Thoele has been offering courses on hydroponics for a number of years. His hope was that if more people adopted hydroponics, they could all join together and form cooperatives. “We can share knowledge,” he said, “and do research to make it better.” Cooperatives, he added, would provide the opportunities for growers to purchase their supplies in bulk and at a discount.

He had been asked to run a workshop for the Back to Basics event at the Happy Dancing Turtle Eco Camp near Pine River. He had also offered such workshops at the Central Lake College campus near Staples. Currently he offered three to five classes a year, and he wasn’t certain he had time to offer more.

Further reflecting on his work with hydroponics, he added, “I’ve always been a staunch believer that if you stop moving forward, there is no stagnation. The world passes you by.”

The details for Thoele’s hydroponics class for the Isle area were, as of yet, tentative. He suspected the soonest he could offer the class was this September.
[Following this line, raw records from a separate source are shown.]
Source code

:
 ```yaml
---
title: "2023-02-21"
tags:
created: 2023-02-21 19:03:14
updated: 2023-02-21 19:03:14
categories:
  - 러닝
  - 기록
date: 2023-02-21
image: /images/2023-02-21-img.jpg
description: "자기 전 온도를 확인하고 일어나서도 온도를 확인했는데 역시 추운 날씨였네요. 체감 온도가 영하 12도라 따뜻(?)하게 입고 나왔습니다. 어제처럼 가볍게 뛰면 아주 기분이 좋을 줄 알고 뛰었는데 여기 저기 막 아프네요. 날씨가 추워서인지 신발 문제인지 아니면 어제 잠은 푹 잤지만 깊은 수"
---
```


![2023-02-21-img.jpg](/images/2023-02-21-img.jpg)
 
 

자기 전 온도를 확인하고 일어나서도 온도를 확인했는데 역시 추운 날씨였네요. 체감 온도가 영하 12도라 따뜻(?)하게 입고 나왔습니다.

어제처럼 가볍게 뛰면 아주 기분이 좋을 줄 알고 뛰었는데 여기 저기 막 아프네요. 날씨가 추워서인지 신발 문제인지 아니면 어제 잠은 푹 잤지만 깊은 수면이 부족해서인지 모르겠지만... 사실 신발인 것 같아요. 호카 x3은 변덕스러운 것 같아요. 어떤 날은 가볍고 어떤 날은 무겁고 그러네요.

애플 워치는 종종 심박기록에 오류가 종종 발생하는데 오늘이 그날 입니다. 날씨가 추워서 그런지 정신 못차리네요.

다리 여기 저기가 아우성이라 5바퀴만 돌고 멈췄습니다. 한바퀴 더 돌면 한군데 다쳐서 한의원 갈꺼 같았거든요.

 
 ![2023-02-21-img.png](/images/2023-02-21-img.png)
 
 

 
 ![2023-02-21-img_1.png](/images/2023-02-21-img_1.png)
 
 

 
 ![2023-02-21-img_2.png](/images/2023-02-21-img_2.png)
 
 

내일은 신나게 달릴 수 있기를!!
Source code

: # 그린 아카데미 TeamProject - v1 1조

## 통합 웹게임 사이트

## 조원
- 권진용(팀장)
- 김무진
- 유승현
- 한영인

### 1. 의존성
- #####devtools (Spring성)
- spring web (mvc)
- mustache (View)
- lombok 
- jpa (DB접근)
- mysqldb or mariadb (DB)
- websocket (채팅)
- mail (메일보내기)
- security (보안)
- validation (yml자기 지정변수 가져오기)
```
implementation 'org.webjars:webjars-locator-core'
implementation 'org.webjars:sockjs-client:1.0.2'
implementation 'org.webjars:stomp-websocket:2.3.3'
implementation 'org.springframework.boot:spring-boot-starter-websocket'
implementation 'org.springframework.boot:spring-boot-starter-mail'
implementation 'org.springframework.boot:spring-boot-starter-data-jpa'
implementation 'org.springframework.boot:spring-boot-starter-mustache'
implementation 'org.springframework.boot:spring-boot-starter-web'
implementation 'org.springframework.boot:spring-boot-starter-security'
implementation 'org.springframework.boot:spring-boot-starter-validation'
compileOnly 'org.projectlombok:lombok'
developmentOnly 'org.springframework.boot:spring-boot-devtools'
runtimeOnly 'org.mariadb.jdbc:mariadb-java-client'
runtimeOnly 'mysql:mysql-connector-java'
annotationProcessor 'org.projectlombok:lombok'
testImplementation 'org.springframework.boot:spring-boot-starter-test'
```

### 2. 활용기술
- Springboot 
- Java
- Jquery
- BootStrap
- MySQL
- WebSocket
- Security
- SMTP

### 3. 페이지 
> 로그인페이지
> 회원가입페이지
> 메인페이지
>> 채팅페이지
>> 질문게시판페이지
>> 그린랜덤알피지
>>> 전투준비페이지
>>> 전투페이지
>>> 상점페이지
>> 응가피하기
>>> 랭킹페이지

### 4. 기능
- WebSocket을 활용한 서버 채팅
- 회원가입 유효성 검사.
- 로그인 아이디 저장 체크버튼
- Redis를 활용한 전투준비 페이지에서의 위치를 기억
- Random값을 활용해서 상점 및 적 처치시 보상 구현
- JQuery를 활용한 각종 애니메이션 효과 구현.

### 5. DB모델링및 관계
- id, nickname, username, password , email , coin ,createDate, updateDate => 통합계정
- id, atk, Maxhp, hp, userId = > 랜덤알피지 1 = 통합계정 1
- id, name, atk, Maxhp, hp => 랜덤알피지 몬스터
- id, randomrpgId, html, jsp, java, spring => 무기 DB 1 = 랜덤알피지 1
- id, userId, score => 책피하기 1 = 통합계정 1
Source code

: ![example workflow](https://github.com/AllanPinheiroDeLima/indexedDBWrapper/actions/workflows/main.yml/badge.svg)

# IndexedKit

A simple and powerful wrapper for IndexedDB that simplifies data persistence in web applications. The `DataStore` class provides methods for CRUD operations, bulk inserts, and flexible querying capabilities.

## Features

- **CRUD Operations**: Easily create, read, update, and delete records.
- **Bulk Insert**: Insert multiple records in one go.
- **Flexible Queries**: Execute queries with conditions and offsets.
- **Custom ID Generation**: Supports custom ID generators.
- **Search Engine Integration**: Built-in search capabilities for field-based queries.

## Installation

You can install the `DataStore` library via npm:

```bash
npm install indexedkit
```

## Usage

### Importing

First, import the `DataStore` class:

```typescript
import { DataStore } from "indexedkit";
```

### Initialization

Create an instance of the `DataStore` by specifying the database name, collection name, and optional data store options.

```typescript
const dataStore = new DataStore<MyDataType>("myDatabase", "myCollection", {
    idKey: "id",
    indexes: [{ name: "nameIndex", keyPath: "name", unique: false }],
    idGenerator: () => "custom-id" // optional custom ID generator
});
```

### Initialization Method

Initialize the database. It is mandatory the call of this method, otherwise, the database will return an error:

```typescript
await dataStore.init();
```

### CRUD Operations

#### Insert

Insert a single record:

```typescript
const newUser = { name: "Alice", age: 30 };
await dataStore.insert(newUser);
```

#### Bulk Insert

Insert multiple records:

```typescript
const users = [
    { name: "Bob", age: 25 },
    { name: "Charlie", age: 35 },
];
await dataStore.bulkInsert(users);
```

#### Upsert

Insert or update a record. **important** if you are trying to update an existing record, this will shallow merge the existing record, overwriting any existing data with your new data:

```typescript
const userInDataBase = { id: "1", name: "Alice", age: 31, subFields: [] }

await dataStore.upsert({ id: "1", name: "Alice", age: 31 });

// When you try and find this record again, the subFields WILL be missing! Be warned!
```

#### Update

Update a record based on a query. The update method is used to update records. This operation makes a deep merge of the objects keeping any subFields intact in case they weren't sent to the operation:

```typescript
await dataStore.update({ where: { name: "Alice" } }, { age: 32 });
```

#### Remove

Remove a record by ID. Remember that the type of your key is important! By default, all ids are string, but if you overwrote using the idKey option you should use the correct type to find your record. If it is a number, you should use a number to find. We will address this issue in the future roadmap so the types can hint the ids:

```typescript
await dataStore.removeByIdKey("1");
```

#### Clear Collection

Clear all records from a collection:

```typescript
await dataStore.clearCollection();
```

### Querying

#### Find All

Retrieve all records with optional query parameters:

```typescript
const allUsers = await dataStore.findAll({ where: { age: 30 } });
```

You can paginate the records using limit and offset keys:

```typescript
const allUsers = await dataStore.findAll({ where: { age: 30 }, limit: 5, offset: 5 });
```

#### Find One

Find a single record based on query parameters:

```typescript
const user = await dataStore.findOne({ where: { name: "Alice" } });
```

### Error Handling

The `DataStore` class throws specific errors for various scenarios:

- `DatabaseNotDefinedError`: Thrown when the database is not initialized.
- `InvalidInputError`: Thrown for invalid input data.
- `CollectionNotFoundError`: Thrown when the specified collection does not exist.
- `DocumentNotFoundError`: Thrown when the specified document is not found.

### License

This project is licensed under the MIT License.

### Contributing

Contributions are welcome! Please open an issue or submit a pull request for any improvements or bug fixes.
He suspected he would be working through the University of Minnesota Extension office to set it up and advised those interested to watch for forthcoming details.

Motivated and curious, Barry Thoele has worked for years in frontiers of plant cultivation. He is a staunch believer in the potential hydroponics holds for local produce growers. Through his work to make the methods of hydroponics more accessible, he aims to see it spread, whether it be to Mille Lacs or beyond.